• **What to work on**:
Return only the lines of the listing below that run from the line with "Welcome to my" through the line with "## 🤝 Want to Learn Together?", both ends included, exactly as written.

• **Exercise inputs**:
****************************************
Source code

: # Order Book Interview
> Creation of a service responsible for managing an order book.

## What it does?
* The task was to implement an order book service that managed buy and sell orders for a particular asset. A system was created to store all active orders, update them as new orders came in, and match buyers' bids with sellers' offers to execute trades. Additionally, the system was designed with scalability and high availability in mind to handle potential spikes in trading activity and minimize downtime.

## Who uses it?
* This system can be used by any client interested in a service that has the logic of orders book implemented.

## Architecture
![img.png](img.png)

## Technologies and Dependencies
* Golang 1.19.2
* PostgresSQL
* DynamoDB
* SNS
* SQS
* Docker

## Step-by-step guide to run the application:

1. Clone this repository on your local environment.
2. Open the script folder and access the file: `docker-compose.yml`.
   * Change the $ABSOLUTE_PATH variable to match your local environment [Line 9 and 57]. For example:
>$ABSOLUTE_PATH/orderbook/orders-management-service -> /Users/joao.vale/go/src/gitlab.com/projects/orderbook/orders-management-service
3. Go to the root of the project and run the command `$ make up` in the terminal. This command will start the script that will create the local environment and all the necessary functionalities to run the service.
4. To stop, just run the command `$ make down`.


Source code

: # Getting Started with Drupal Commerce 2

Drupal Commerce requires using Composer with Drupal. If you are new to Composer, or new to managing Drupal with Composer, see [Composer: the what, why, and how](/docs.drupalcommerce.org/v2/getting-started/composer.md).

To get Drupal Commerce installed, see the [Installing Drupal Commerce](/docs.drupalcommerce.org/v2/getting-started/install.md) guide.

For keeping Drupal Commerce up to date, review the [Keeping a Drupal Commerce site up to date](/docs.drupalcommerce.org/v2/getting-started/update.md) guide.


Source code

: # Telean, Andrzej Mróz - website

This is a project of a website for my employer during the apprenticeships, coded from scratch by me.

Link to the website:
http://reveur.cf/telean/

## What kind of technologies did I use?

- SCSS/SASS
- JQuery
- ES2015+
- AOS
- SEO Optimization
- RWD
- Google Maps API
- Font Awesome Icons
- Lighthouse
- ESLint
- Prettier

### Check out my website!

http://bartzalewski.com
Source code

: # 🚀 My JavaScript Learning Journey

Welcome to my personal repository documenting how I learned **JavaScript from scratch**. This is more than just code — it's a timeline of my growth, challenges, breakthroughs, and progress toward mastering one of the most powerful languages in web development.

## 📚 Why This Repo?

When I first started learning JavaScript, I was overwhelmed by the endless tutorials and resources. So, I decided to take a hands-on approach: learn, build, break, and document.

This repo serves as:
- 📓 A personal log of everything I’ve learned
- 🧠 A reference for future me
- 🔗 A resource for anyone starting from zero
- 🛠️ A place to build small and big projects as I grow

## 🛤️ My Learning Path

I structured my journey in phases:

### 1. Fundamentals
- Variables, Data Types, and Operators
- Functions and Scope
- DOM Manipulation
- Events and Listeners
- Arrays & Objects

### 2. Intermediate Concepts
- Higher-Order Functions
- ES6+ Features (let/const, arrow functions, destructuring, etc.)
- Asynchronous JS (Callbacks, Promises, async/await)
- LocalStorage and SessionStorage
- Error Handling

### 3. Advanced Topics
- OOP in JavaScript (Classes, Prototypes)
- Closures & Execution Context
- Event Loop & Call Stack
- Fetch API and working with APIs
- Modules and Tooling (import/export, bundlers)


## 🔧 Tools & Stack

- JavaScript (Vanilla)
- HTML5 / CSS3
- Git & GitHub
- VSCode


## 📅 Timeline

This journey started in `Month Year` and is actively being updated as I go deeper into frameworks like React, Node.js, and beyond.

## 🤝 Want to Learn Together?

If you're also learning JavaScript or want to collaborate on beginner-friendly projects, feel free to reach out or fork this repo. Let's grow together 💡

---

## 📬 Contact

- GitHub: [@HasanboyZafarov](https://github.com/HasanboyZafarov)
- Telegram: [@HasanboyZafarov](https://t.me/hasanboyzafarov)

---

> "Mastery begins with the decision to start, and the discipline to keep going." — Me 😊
****************************************
• **Answer**:
Welcome to my personal repository documenting how I learned **JavaScript from scratch**. This is more than just code — it's a timeline of my growth, challenges, breakthroughs, and progress toward mastering one of the most powerful languages in web development.

## 📚 Why This Repo?

When I first started learning JavaScript, I was overwhelmed by the endless tutorials and resources. So, I decided to take a hands-on approach: learn, build, break, and document.

This repo serves as:
- 📓 A personal log of everything I’ve learned
- 🧠 A reference for future me
- 🔗 A resource for anyone starting from zero
- 🛠️ A place to build small and big projects as I grow

## 🛤️ My Learning Path

I structured my journey in phases:

### 1. Fundamentals
- Variables, Data Types, and Operators
- Functions and Scope
- DOM Manipulation
- Events and Listeners
- Arrays & Objects

### 2. Intermediate Concepts
- Higher-Order Functions
- ES6+ Features (let/const, arrow functions, destructuring, etc.)
- Asynchronous JS (Callbacks, Promises, async/await)
- LocalStorage and SessionStorage
- Error Handling

### 3. Advanced Topics
- OOP in JavaScript (Classes, Prototypes)
- Closures & Execution Context
- Event Loop & Call Stack
- Fetch API and working with APIs
- Modules and Tooling (import/export, bundlers)


## 🔧 Tools & Stack

- JavaScript (Vanilla)
- HTML5 / CSS3
- Git & GitHub
- VSCode


## 📅 Timeline

This journey started in `Month Year` and is actively being updated as I go deeper into frameworks like React, Node.js, and beyond.

## 🤝 Want to Learn Together?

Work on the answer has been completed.